- Release poster
- Directed by: Stephen Robert Morse Seth Porges
- Written by: Maxim Gertler-Jaffe Max Peltz Stephen Robert Morse Seth Porges
- Produced by: Max Peltz Maxim Gertler-Jaffe Stephen Robert Morse Seth Porges
- Cinematography: Jacob Sacks Jones Domenic Barbaro
- Edited by: Paulo Padilha, Mark Vives, Simon Barker
- Music by: Leo Birenberg Ramiro Rodriguez Zamarripa
- Production companies: Lone Wolf Studios, Pinball Party Productions
- Distributed by: Netflix
- Release date: 2024;
- Running time: 87 minutes
- Country: United States
- Language: English

= How to Rob a Bank (2024 film) =

How to Rob a Bank is a 2024 American documentary film, directed by Stephen Robert Morse and Seth Porges.
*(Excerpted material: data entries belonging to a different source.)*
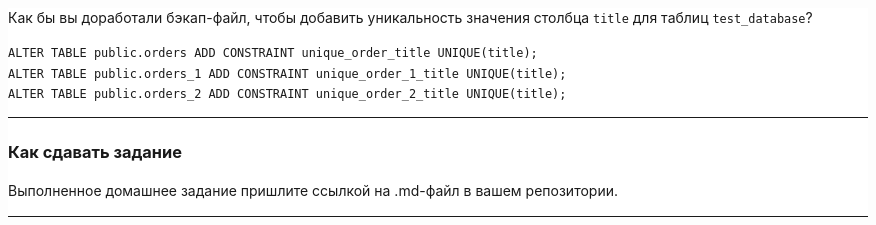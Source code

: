 Как бы вы доработали бэкап-файл, чтобы добавить уникальность значения столбца `title` для таблиц `test_database`?
```commandline
ALTER TABLE public.orders ADD CONSTRAINT unique_order_title UNIQUE(title);
ALTER TABLE public.orders_1 ADD CONSTRAINT unique_order_1_title UNIQUE(title);
ALTER TABLE public.orders_2 ADD CONSTRAINT unique_order_2_title UNIQUE(title);
```
---

### Как cдавать задание

Выполненное домашнее задание пришлите ссылкой на .md-файл в вашем репозитории.

---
Produced by Max Peltz, the film is about Scott Scurlock, also known as The Hollywood Bandit, who robbed 19 confirmed banks in Seattle between 1992 and 1996. It premiered on Netflix on June 5, 2024.

==Synopsis==
Featuring interviews with the Hollywood Bandits bank robbers themselves, law enforcement and characters from the Pacific Northwest, the documentary chronicles the rise of Scott Scurlock as he becomes the bank robber known as Hollywood, America's most successful bank robber.

==Reception==
As of July 2024, this film has an approval rating of 100% on Rotten Tomatoes, based on 12 reviews. The film was in Netflix's top 10 most watched films for two weeks and the third most watched streaming original movie the week it was released.